## Records provided
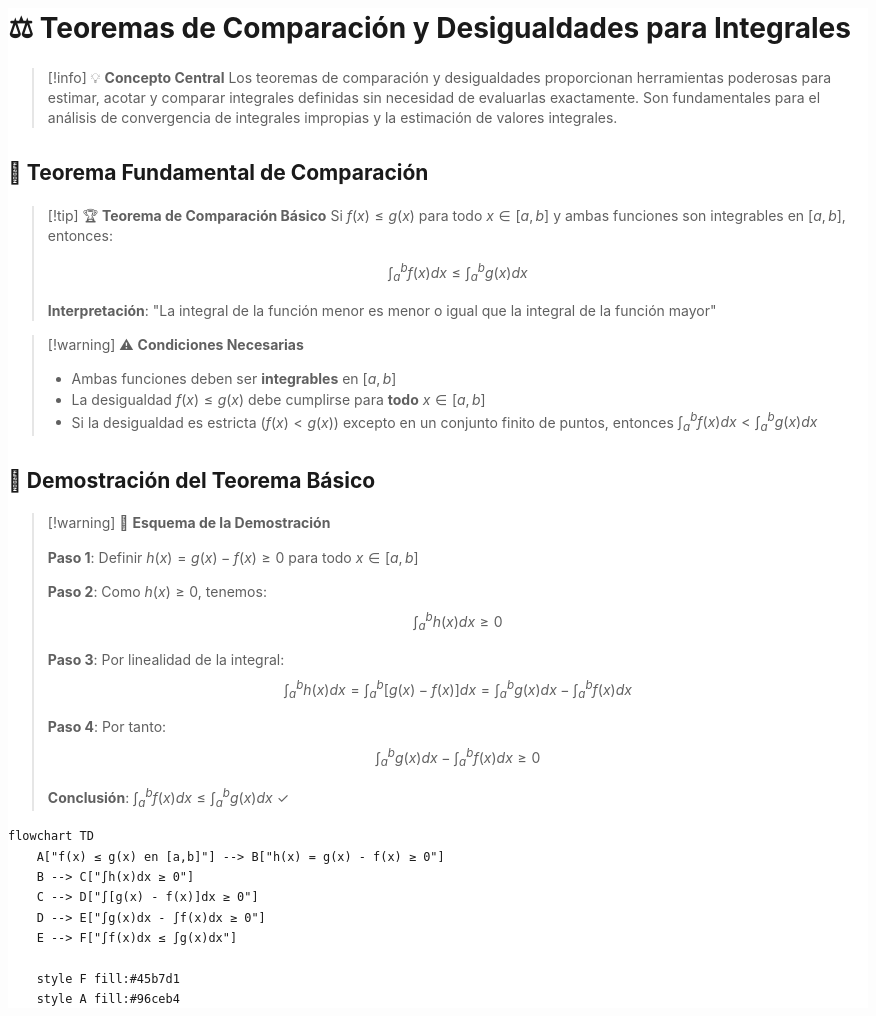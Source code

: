 # ⚖️ Teoremas de Comparación y Desigualdades para Integrales

>[!info] 💡 **Concepto Central**
>Los teoremas de comparación y desigualdades proporcionan herramientas poderosas para estimar, acotar y comparar integrales definidas sin necesidad de evaluarlas exactamente. Son fundamentales para el análisis de convergencia de integrales impropias y la estimación de valores integrales.

## 🎯 Teorema Fundamental de Comparación

>[!tip] 🏆 **Teorema de Comparación Básico**
>Si $f(x) \leq g(x)$ para todo $x \in [a,b]$ y ambas funciones son integrables en $[a,b]$, entonces:
>
>$$\int_a^b f(x) dx \leq \int_a^b g(x) dx$$
>
>**Interpretación**: "La integral de la función menor es menor o igual que la integral de la función mayor"

>[!warning] ⚠️ **Condiciones Necesarias**
>- Ambas funciones deben ser **integrables** en $[a,b]$
>- La desigualdad $f(x) \leq g(x)$ debe cumplirse para **todo** $x \in [a,b]$
>- Si la desigualdad es estricta ($f(x) < g(x)$) excepto en un conjunto finito de puntos, entonces $\int_a^b f(x) dx < \int_a^b g(x) dx$

## 🧮 Demostración del Teorema Básico

>[!warning] 🔬 **Esquema de la Demostración**
>
>**Paso 1**: Definir $h(x) = g(x) - f(x) \geq 0$ para todo $x \in [a,b]$
>
>**Paso 2**: Como $h(x) \geq 0$, tenemos:
>$$\int_a^b h(x) dx \geq 0$$
>
>**Paso 3**: Por linealidad de la integral:
>$$\int_a^b h(x) dx = \int_a^b [g(x) - f(x)] dx = \int_a^b g(x) dx - \int_a^b f(x) dx$$
>
>**Paso 4**: Por tanto:
>$$\int_a^b g(x) dx - \int_a^b f(x) dx \geq 0$$
>
>**Conclusión**: $\int_a^b f(x) dx \leq \int_a^b g(x) dx$ ✓

```mermaid
flowchart TD
    A["f(x) ≤ g(x) en [a,b]"] --> B["h(x) = g(x) - f(x) ≥ 0"]
    B --> C["∫h(x)dx ≥ 0"]
    C --> D["∫[g(x) - f(x)]dx ≥ 0"]
    D --> E["∫g(x)dx - ∫f(x)dx ≥ 0"]
    E --> F["∫f(x)dx ≤ ∫g(x)dx"]
    
    style F fill:#45b7d1
    style A fill:#96ceb4
```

## Required action
Copy every record exactly, but skip the pictures.

## Response to this task
Source code

: # ⚖️ Teoremas de Comparación y Desigualdades para Integrales

>[!info] 💡 **Concepto Central**
>Los teoremas de comparación y desigualdades proporcionan herramientas poderosas para estimar, acotar y comparar integrales definidas sin necesidad de evaluarlas exactamente. Son fundamentales para el análisis de convergencia de integrales impropias y la estimación de valores integrales.

## 🎯 Teorema Fundamental de Comparación

>[!tip] 🏆 **Teorema de Comparación Básico**
>Si $f(x) \leq g(x)$ para todo $x \in [a,b]$ y ambas funciones son integrables en $[a,b]$, entonces:
>
>$$\int_a^b f(x) dx \leq \int_a^b g(x) dx$$
>
>**Interpretación**: "La integral de la función menor es menor o igual que la integral de la función mayor"

>[!warning] ⚠️ **Condiciones Necesarias**
>- Ambas funciones deben ser **integrables** en $[a,b]$
>- La desigualdad $f(x) \leq g(x)$ debe cumplirse para **todo** $x \in [a,b]$
>- Si la desigualdad es estricta ($f(x) < g(x)$) excepto en un conjunto finito de puntos, entonces $\int_a^b f(x) dx < \int_a^b g(x) dx$

## 🧮 Demostración del Teorema Básico

>[!warning] 🔬 **Esquema de la Demostración**
>
>**Paso 1**: Definir $h(x) = g(x) - f(x) \geq 0$ para todo $x \in [a,b]$
>
>**Paso 2**: Como $h(x) \geq 0$, tenemos:
>$$\int_a^b h(x) dx \geq 0$$
>
>**Paso 3**: Por linealidad de la integral:
>$$\int_a^b h(x) dx = \int_a^b [g(x) - f(x)] dx = \int_a^b g(x) dx - \int_a^b f(x) dx$$
>
>**Paso 4**: Por tanto:
>$$\int_a^b g(x) dx - \int_a^b f(x) dx \geq 0$$
>
>**Conclusión**: $\int_a^b f(x) dx \leq \int_a^b g(x) dx$ ✓

```mermaid
flowchart TD
    A["f(x) ≤ g(x) en [a,b]"] --> B["h(x) = g(x) - f(x) ≥ 0"]
    B --> C["∫h(x)dx ≥ 0"]
    C --> D["∫[g(x) - f(x)]dx ≥ 0"]
    D --> E["∫g(x)dx - ∫f(x)dx ≥ 0"]
    E --> F["∫f(x)dx ≤ ∫g(x)dx"]
    
    style F fill:#45b7d1
    style A fill:#96ceb4
```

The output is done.